Problem details:
Print the data below exactly, but only the lines from the one containing "Ipe visa usar" down to the one containing "em Javascript e", inclusive.

Records drawn from a dataset:
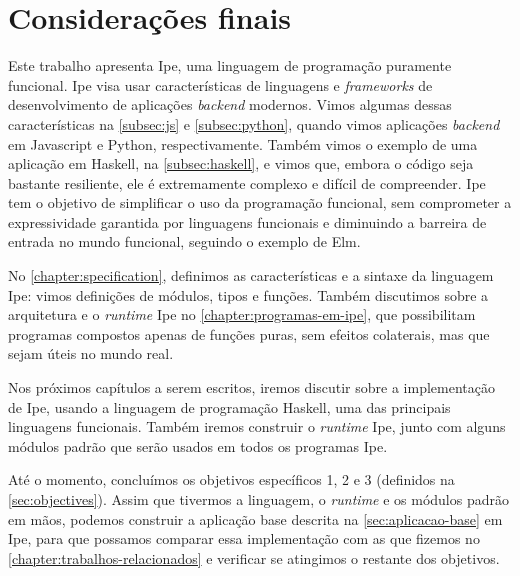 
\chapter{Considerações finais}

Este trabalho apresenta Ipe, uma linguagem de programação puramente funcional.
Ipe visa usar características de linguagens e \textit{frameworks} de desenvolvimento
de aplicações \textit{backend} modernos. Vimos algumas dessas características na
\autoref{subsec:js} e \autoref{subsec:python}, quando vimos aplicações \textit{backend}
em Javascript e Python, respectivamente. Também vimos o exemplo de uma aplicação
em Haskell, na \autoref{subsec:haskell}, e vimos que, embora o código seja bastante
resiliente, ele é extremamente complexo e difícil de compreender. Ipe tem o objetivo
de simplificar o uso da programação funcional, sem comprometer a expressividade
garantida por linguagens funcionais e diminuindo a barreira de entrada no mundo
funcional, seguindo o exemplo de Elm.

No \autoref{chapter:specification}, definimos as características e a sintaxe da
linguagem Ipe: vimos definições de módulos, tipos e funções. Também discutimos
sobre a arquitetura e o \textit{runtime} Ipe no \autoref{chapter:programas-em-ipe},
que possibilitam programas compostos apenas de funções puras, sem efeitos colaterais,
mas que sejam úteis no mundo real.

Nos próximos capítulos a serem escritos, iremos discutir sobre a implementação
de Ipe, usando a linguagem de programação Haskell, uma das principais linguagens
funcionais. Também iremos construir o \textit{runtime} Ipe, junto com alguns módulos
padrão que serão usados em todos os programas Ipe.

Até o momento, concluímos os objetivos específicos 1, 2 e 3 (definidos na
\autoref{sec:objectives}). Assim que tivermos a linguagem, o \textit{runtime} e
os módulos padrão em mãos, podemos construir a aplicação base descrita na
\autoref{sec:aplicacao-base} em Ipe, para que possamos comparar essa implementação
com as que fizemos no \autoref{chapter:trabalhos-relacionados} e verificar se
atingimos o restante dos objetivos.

...

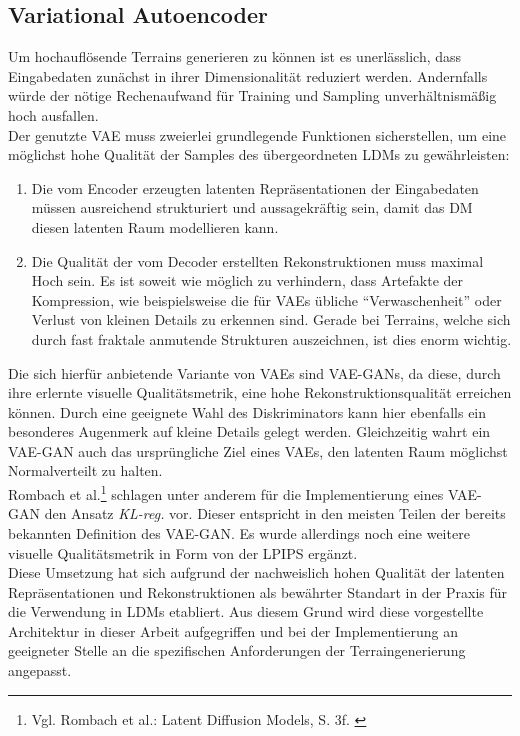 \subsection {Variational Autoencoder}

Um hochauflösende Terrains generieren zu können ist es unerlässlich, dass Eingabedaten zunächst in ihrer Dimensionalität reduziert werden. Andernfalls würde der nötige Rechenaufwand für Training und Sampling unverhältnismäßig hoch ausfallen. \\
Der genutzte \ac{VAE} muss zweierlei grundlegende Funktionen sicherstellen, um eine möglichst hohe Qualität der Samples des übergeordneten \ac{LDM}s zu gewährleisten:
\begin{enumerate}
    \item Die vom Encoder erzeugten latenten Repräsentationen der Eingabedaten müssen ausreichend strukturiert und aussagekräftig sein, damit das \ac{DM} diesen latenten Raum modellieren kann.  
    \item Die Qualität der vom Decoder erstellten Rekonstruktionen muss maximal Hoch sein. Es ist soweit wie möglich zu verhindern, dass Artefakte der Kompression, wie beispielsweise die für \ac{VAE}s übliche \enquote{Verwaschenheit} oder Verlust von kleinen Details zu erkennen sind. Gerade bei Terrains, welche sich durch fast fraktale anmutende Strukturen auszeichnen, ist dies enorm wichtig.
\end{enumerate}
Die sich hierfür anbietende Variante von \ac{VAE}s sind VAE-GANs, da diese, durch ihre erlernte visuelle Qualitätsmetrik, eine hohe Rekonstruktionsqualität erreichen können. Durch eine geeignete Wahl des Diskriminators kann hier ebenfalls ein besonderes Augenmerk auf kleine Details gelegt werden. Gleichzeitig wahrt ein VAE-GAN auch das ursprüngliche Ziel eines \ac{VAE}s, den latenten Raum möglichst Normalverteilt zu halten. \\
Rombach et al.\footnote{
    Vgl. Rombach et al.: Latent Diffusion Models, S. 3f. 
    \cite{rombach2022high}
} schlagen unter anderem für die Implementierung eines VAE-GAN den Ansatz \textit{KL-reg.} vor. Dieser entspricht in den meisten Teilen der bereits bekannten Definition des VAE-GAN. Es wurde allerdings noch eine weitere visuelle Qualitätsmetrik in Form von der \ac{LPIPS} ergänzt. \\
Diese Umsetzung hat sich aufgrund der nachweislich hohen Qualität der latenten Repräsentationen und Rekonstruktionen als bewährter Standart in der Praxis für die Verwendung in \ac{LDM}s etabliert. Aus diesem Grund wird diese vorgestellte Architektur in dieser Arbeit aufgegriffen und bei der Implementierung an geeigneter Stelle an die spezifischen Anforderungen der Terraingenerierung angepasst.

---

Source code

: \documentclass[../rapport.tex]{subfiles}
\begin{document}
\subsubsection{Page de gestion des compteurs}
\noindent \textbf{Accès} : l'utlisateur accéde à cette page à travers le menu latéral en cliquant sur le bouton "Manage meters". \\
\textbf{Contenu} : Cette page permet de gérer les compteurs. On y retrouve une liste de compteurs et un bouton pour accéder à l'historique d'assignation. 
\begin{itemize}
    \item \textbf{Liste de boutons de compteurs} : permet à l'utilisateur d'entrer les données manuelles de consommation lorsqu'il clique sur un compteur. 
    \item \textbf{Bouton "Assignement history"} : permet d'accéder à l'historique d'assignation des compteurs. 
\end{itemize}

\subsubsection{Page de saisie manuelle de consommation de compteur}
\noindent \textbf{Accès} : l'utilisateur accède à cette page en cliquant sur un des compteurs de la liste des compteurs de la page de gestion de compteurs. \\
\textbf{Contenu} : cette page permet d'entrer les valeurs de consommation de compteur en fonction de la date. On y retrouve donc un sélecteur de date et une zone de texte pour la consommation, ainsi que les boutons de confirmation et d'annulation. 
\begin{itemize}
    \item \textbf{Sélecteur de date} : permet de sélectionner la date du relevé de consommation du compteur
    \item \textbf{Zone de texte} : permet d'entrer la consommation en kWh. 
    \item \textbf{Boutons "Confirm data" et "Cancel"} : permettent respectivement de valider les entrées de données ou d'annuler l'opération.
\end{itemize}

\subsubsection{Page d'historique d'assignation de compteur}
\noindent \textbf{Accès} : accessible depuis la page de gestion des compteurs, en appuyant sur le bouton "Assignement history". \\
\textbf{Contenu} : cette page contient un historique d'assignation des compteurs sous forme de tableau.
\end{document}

Output for this exercise:
Ipe visa usar características de linguagens e \textit{frameworks} de desenvolvimento
de aplicações \textit{backend} modernos. Vimos algumas dessas características na
\autoref{subsec:js} e \autoref{subsec:python}, quando vimos aplicações \textit{backend}
em Javascript e Python, respectivamente. Também vimos o exemplo de uma aplicação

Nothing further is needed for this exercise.